Monday, November 30, 2009

Spiritually Busted

Over the past few weeks, the Sermon on the Mount has been on my heart.

I cling to the understanding that the poor in spirit will inherit the kingdom of Heaven, and those who hunger and thirst for righteousness will be filled.

Not those who have achieved a state of righteousness.

But those who realize how much they lack. How much they fail and fall short, and yet desire so much more.

-

I walked into church this morning to work the cafe and heard Mike say, "blessed are those...."

And my heart burst.

I waited all day to hear the Beatitudes unpacked.

Even as I was passing our bulletins at 608 tonight, I got antsy.

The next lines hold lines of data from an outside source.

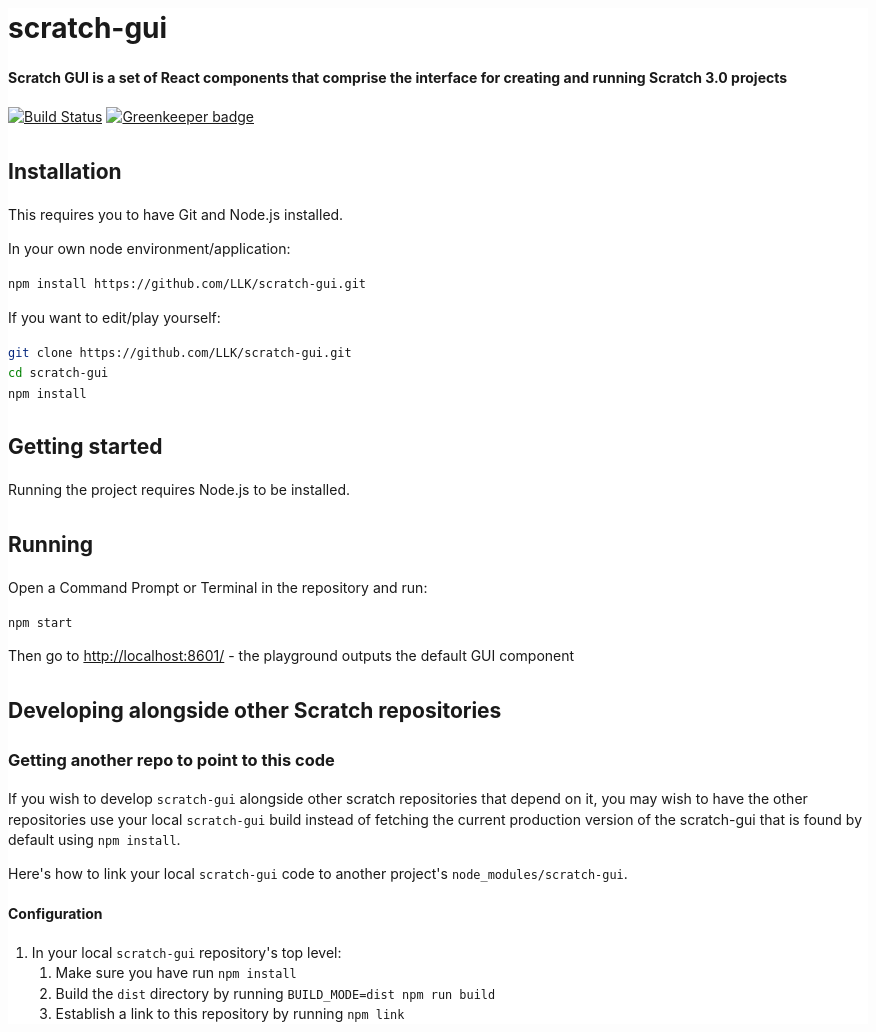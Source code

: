 # scratch-gui
#### Scratch GUI is a set of React components that comprise the interface for creating and running Scratch 3.0 projects

[![Build Status](https://travis-ci.com/LLK/scratch-gui.svg?token=Yfq2ryN1BwaxDME69Lnc&branch=master)](https://travis-ci.com/LLK/scratch-gui)
[![Greenkeeper badge](https://badges.greenkeeper.io/LLK/scratch-gui.svg)](https://greenkeeper.io/)

## Installation
This requires you to have Git and Node.js installed.

In your own node environment/application:
```bash
npm install https://github.com/LLK/scratch-gui.git
```
If you want to edit/play yourself:
```bash
git clone https://github.com/LLK/scratch-gui.git
cd scratch-gui
npm install
```

## Getting started
Running the project requires Node.js to be installed.

## Running
Open a Command Prompt or Terminal in the repository and run:
```bash
npm start
```
Then go to [http://localhost:8601/](http://localhost:8601/) - the playground outputs the default GUI component

## Developing alongside other Scratch repositories

### Getting another repo to point to this code


If you wish to develop `scratch-gui` alongside other scratch repositories that depend on it, you may wish
to have the other repositories use your local `scratch-gui` build instead of fetching the current production
version of the scratch-gui that is found by default using `npm install`.

Here's how to link your local `scratch-gui` code to another project's `node_modules/scratch-gui`.

#### Configuration

1. In your local `scratch-gui` repository's top level:
    1. Make sure you have run `npm install`
    2. Build the `dist` directory by running `BUILD_MODE=dist npm run build`
    3. Establish a link to this repository by running `npm link`
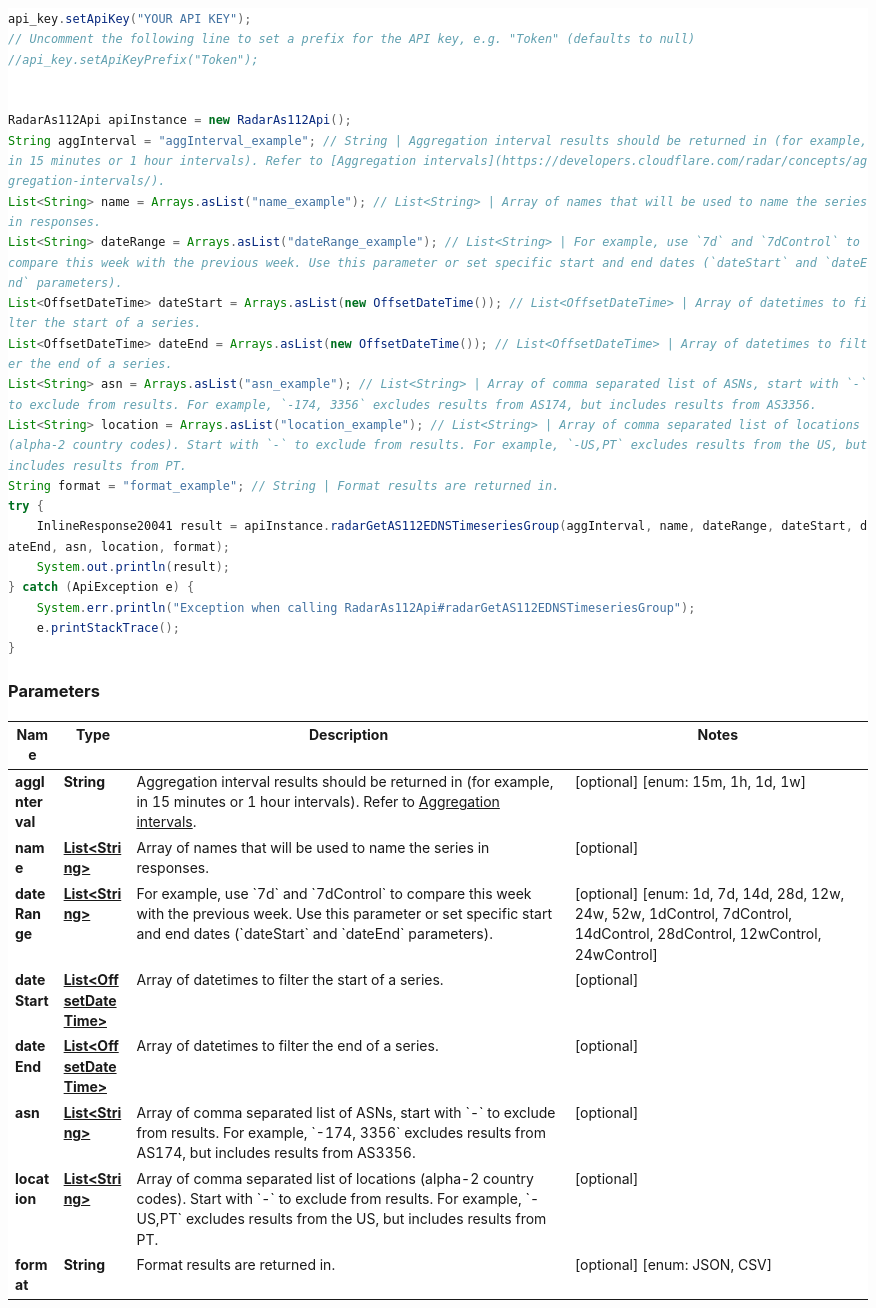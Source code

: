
 ```java
api_key.setApiKey("YOUR API KEY");
// Uncomment the following line to set a prefix for the API key, e.g. "Token" (defaults to null)
//api_key.setApiKeyPrefix("Token");


RadarAs112Api apiInstance = new RadarAs112Api();
String aggInterval = "aggInterval_example"; // String | Aggregation interval results should be returned in (for example, in 15 minutes or 1 hour intervals). Refer to [Aggregation intervals](https://developers.cloudflare.com/radar/concepts/aggregation-intervals/).
List<String> name = Arrays.asList("name_example"); // List<String> | Array of names that will be used to name the series in responses.
List<String> dateRange = Arrays.asList("dateRange_example"); // List<String> | For example, use `7d` and `7dControl` to compare this week with the previous week. Use this parameter or set specific start and end dates (`dateStart` and `dateEnd` parameters).
List<OffsetDateTime> dateStart = Arrays.asList(new OffsetDateTime()); // List<OffsetDateTime> | Array of datetimes to filter the start of a series.
List<OffsetDateTime> dateEnd = Arrays.asList(new OffsetDateTime()); // List<OffsetDateTime> | Array of datetimes to filter the end of a series.
List<String> asn = Arrays.asList("asn_example"); // List<String> | Array of comma separated list of ASNs, start with `-` to exclude from results. For example, `-174, 3356` excludes results from AS174, but includes results from AS3356.
List<String> location = Arrays.asList("location_example"); // List<String> | Array of comma separated list of locations (alpha-2 country codes). Start with `-` to exclude from results. For example, `-US,PT` excludes results from the US, but includes results from PT.
String format = "format_example"; // String | Format results are returned in.
try {
    InlineResponse20041 result = apiInstance.radarGetAS112EDNSTimeseriesGroup(aggInterval, name, dateRange, dateStart, dateEnd, asn, location, format);
    System.out.println(result);
} catch (ApiException e) {
    System.err.println("Exception when calling RadarAs112Api#radarGetAS112EDNSTimeseriesGroup");
    e.printStackTrace();
}
```

### Parameters

Name | Type | Description  | Notes
------------- | ------------- | ------------- | -------------
 **aggInterval** | **String**| Aggregation interval results should be returned in (for example, in 15 minutes or 1 hour intervals). Refer to [Aggregation intervals](https://developers.cloudflare.com/radar/concepts/aggregation-intervals/). | [optional] [enum: 15m, 1h, 1d, 1w]
 **name** | [**List&lt;String&gt;**](String.md)| Array of names that will be used to name the series in responses. | [optional]
 **dateRange** | [**List&lt;String&gt;**](String.md)| For example, use &#x60;7d&#x60; and &#x60;7dControl&#x60; to compare this week with the previous week. Use this parameter or set specific start and end dates (&#x60;dateStart&#x60; and &#x60;dateEnd&#x60; parameters). | [optional] [enum: 1d, 7d, 14d, 28d, 12w, 24w, 52w, 1dControl, 7dControl, 14dControl, 28dControl, 12wControl, 24wControl]
 **dateStart** | [**List&lt;OffsetDateTime&gt;**](OffsetDateTime.md)| Array of datetimes to filter the start of a series. | [optional]
 **dateEnd** | [**List&lt;OffsetDateTime&gt;**](OffsetDateTime.md)| Array of datetimes to filter the end of a series. | [optional]
 **asn** | [**List&lt;String&gt;**](String.md)| Array of comma separated list of ASNs, start with &#x60;-&#x60; to exclude from results. For example, &#x60;-174, 3356&#x60; excludes results from AS174, but includes results from AS3356. | [optional]
 **location** | [**List&lt;String&gt;**](String.md)| Array of comma separated list of locations (alpha-2 country codes). Start with &#x60;-&#x60; to exclude from results. For example, &#x60;-US,PT&#x60; excludes results from the US, but includes results from PT. | [optional]
 **format** | **String**| Format results are returned in. | [optional] [enum: JSON, CSV]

I needed to be in my safe place.

To go and sit with the Father and learn.

I just knew He would meet me.

-

And He did. As He promises He will do when we seek.

I felt the Spirit move.

"My heart turned violently inside of my chest".

-

Mike taught about Matthew 5.

Sharing a lot of insight and wisdom and a lot of humor.

And I gained an understanding using a ladder analogy.

Walking away with a grasp on the concept that we must relive these steps over and over again.

Climb to the top and then return to the bottom to do it again.

Routinely hunger and thirst.

Perpetually give God the bridle to our wild hearts.

Repeatedly empty out our pockets and come up with lint.

-

But it wasn't until I stood in the middle of Fazoli's parking lot tonight, with the last of November rain spitting in my face, that I understood what He wanted me to learn tonight.

The wind blew and blew.

The Spirit moved.

And I recapped the day. Last night. This holiday weekend.

Days filled with community.

With joy and happiness.

With laughter and deep, trusting conversations centered around our Father's work.

-

But when the Spirit moves, satan attacks.

And our spirits were tried and tested today.

We were beaten up.

-

But in the very face of attack, our fellowship strengthened.

Some of us spent the afternoon in a hammock, or on the floor in the hallway, or standing in the rain at Fazolis.

We surrounded one another, pouring love and encouragement into one another's lives.

By this, I believe the Father was glorified.

This was the lesson He wanted me to learn.

-

Tonight, we have won the battle.

The mouths of the lions have been shut.

Friday, November 27, 2009

Thanksgiving 2009

Things change.

Even as I sit down to write this, my mind is flooded with memories.

It used to snow in Kentucky on Thanksgiving.

And we used to all pile in the mini van and take the "long" way from Long Avenue to Severn Way.

For years and years, things remained the same.

So much the same that I cannot differentiate between the years.

-

Things change.

We tried to keep it from happening for a season.

Tried to pretend that the very make-up of our family dynamic hadn't been shattered.

Tried to pretend like our lives could continue on as they had for decades.

But you can only pretend for so long.

You can only avoid change for a while,

before your very body starts to respond.

-

Things change.

On my own, I began the painful process of untying the binds.

I felt like the only one.

The only one willing to close the door and walk away.

But it needed to happen.

-

Things change.

And I began to realize that one of the greatest signs of maturity, one of the greatest indicators of growing up, was an ability to love the essence of something.

To tell the difference between love of tradition and a love of comfort and normalcy.

As the holiday season approached, I felt an increasing sense of dread rise up in my chest.

This is not how I'm supposed to feel, I kept thinking.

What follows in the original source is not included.